* **What is required**:
Look through the data for the string "newcommand". Copy every line where it is found.

* **Dataset extract**:

◇ ◇ ◇ ◇ ◇ ◇ ◇

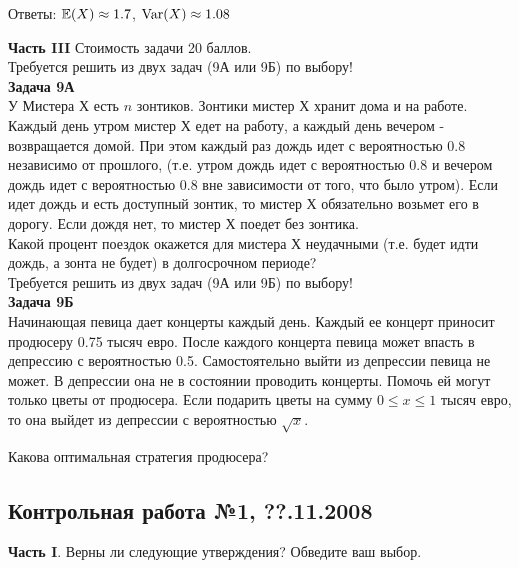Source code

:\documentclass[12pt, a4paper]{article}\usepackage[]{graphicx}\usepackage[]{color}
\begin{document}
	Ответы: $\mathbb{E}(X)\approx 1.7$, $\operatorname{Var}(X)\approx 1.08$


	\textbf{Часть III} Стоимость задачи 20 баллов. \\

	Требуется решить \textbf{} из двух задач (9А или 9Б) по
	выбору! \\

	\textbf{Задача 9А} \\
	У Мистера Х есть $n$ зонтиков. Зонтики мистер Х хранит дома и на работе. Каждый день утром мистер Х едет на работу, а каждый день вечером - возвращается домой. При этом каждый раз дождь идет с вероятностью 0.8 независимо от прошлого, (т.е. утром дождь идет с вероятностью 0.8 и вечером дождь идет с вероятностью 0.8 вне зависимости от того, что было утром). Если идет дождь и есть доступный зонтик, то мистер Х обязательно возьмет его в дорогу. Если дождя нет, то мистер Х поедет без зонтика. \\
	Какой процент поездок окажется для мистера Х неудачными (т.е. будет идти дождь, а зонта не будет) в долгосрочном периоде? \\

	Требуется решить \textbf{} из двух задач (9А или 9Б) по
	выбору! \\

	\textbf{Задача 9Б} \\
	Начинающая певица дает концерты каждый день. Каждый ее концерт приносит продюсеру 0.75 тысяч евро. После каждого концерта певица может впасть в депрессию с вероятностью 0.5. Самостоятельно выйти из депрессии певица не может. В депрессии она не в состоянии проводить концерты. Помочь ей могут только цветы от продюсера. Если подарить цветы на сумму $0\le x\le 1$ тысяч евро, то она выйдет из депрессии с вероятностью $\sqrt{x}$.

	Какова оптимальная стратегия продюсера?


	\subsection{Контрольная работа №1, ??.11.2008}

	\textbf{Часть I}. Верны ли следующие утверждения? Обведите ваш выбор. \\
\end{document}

◇ ◇ ◇ ◇ ◇ ◇ ◇

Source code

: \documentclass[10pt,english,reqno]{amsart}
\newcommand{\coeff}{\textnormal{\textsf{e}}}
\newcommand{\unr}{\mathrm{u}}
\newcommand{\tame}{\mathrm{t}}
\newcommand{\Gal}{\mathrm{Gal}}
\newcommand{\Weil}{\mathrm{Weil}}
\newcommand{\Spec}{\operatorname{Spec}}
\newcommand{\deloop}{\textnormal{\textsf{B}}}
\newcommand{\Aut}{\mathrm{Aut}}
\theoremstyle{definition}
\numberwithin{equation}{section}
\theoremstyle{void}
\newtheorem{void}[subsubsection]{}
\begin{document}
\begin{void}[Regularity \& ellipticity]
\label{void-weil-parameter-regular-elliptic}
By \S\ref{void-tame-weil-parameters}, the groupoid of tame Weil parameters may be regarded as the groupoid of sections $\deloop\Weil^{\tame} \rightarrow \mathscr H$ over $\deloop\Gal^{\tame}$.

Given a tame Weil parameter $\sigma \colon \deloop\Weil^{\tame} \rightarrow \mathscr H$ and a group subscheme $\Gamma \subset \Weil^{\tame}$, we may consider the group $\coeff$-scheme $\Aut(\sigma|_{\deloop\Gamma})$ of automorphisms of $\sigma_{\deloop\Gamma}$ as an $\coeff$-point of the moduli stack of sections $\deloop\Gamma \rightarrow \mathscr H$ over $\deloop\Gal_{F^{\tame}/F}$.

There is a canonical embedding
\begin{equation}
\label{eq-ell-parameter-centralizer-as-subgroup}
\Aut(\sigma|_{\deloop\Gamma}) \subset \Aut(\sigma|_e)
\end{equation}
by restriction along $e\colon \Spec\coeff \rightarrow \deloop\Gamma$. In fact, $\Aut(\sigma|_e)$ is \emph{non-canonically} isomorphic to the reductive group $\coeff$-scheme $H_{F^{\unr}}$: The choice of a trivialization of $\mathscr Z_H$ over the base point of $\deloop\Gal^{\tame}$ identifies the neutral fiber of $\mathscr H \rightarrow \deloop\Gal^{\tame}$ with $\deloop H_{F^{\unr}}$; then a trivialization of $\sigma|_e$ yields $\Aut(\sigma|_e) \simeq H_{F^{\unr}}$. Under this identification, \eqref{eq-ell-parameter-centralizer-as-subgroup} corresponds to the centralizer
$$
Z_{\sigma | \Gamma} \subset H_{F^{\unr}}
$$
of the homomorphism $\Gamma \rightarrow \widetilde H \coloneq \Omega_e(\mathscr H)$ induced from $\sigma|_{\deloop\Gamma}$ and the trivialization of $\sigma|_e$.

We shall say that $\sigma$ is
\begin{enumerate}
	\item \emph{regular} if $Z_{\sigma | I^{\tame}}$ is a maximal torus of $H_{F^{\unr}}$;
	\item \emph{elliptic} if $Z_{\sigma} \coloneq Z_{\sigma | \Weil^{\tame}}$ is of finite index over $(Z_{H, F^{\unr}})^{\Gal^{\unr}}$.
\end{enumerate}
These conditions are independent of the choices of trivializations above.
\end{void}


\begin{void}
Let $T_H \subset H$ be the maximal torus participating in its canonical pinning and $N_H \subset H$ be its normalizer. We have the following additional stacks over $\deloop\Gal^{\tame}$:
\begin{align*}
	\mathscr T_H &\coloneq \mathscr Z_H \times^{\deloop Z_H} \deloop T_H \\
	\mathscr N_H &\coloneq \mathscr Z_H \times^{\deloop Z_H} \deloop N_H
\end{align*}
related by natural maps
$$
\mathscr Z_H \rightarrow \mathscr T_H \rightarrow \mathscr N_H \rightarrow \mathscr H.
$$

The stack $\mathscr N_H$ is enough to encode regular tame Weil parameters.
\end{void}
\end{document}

◇ ◇ ◇ ◇ ◇ ◇ ◇

* **Answer to the exercise**:
\newcommand{\coeff}{\textnormal{\textsf{e}}}
\newcommand{\unr}{\mathrm{u}}
\newcommand{\tame}{\mathrm{t}}
\newcommand{\Gal}{\mathrm{Gal}}
\newcommand{\Weil}{\mathrm{Weil}}
\newcommand{\Spec}{\operatorname{Spec}}
\newcommand{\deloop}{\textnormal{\textsf{B}}}
\newcommand{\Aut}{\mathrm{Aut}}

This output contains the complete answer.